/CommunityFitNet

This page is a companion for our paper on overfitting and underfitting of community detection methods on real networks, written by Amir Ghasemian, Homa Hosseinmardi, and Aaron Clauset. (arXiv:1802.10582)

CommunityFitNet


This page is a companion for the paper

Amir Ghasemian, Homa Hosseinmardi, and Aaron Clauset
Evaluating Overfit and Underfit in Models of Network Community Structure, IEEE TKDE 32(9), 1722-1735 (2019).

on evaluating the overfitting and underfitting of community detection methods on real networks.

CommunityFitNet provides both (i) a reference set of networks and (ii) partitions of those networks for a large set of state-of-the-art community detection algorithms (Table 1 of the paper).

The purpose of this package is to facilitate between-algorithm comparisons on a large and realistic corpus of network data sets drawn from a variety of domains and of a variety of sizes. The qualitative behavior of new community detection algorithms can be assessed by comparing their partitions to those in the reference set.
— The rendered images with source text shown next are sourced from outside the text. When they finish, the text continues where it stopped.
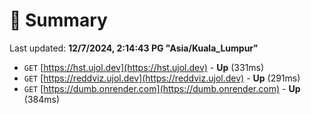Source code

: # 📖 Summary
Last updated: **12/7/2024, 2:14:43 PG "Asia/Kuala_Lumpur"**

- `GET` [https://hst.ujol.dev](https://hst.ujol.dev) - **Up** (331ms)
- `GET` [https://reddviz.ujol.dev](https://reddviz.ujol.dev) - **Up** (291ms)
- `GET` [https://dumb.onrender.com](https://dumb.onrender.com) - **Up** (384ms)

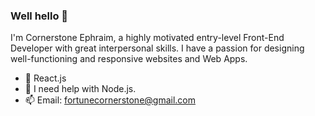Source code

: ### Well hello 🌚

I'm Cornerstone Ephraim, a highly motivated entry-level Front-End Developer with great interpersonal skills.
I have a passion for designing well-functioning and responsive websites and Web Apps.  

- 🌱 React.js
- 🤔 I need help with Node.js.
- 📫 Email: fortunecornerstone@gmail.com 
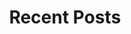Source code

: ---
title: Recent Posts
subtitle:
widget: collection
show_date: false

# This file represents a page section.
headless: true

# Order that this section appears on the page.
weight: 60



content:
  filters:
    folders:
      - post
    tag: ''
    category: ''
    publication_type: ''
    author: ''
    featured_only: false
    exclude_featured: false
    exclude_future: false
    exclude_past: false
  # Choose how many pages you would like to display (0 = all pages)
  count: 3
  # Choose how many pages you would like to offset by
  # Useful if you wish to show the first item in the Featured widget
  offset: 0
  # Field to sort by, such as Date or Title
  sort_by: 'Date'
  sort_ascending: false
  archive:
    enable: true
    text: See all posts
    link: post/

design:
  # Choose a listing view
  view: compact
  # Choose how many columns the section has. Valid values: '1' or '2'.
  columns: '2'
---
To compare a new algorithm with those in our evaluation set of algorithms, a researcher can run the new algorithm on the proposed benchmark, and identify which reference algorithm has the most similar behavior, e.g., in the average number of communities found (Fig. 2b of the paper). We believe the availability of this benchmark and the results of running so many state-of-the-art algorithms on it should facilitate further advances in developing community detection algorithms.


Fig. 2b of the paper

Overfitting and Underfitting among different clustering algorithms

General algorithms like MDL, Bayesian methods and regularized-likelihood algorithms tend to perform very well under different settings and can be used as reference methods for comparing with new methods. Additionally, popular methods like Infomap and modularity tend to over-fit in practice and are thus not generally reliable, at least under link prediction (Fig. 4 of the paper). However, when these more specialized methods are paired with their preferred inputs, they tend to perform much better (Fig. 6 of the paper). Generally community detection algorithms can be categorized into two general settings of probabilistic and heuristic methods. This dichotomy can be seen in the hierarchical clustering of 16 state-of-the-art community detection algorithms (Fig. 3 of the paper).


Fig. 4 of the paper


Fig. 6 of the paper


Fig. 3 of the paper

Reference:

To appear, IEEE Trans. Knowledge and Data Engineering (TKDE) (2019),
Evaluating and Comparing Overfit in Models of Network Community Structure
Amir Ghasemian, Homa Hosseinmardi, and Aaron Clauset
( arXiv version )

Clarification about the data:

We found an indexing issue in some of the bipartite networks (all “Norwegian_Board_of_Directors_net2mode…” (111 networks — network ids = 254–364) and one network called “Aishihik_Lake_host-parasite_web_Aishihik_Lake_host-parasite_web” (1 network - network id = 0) have this indexing issue). Therefore, we provide two versions of the data. One for replication purposes only, and one for reusing the data by other researchers.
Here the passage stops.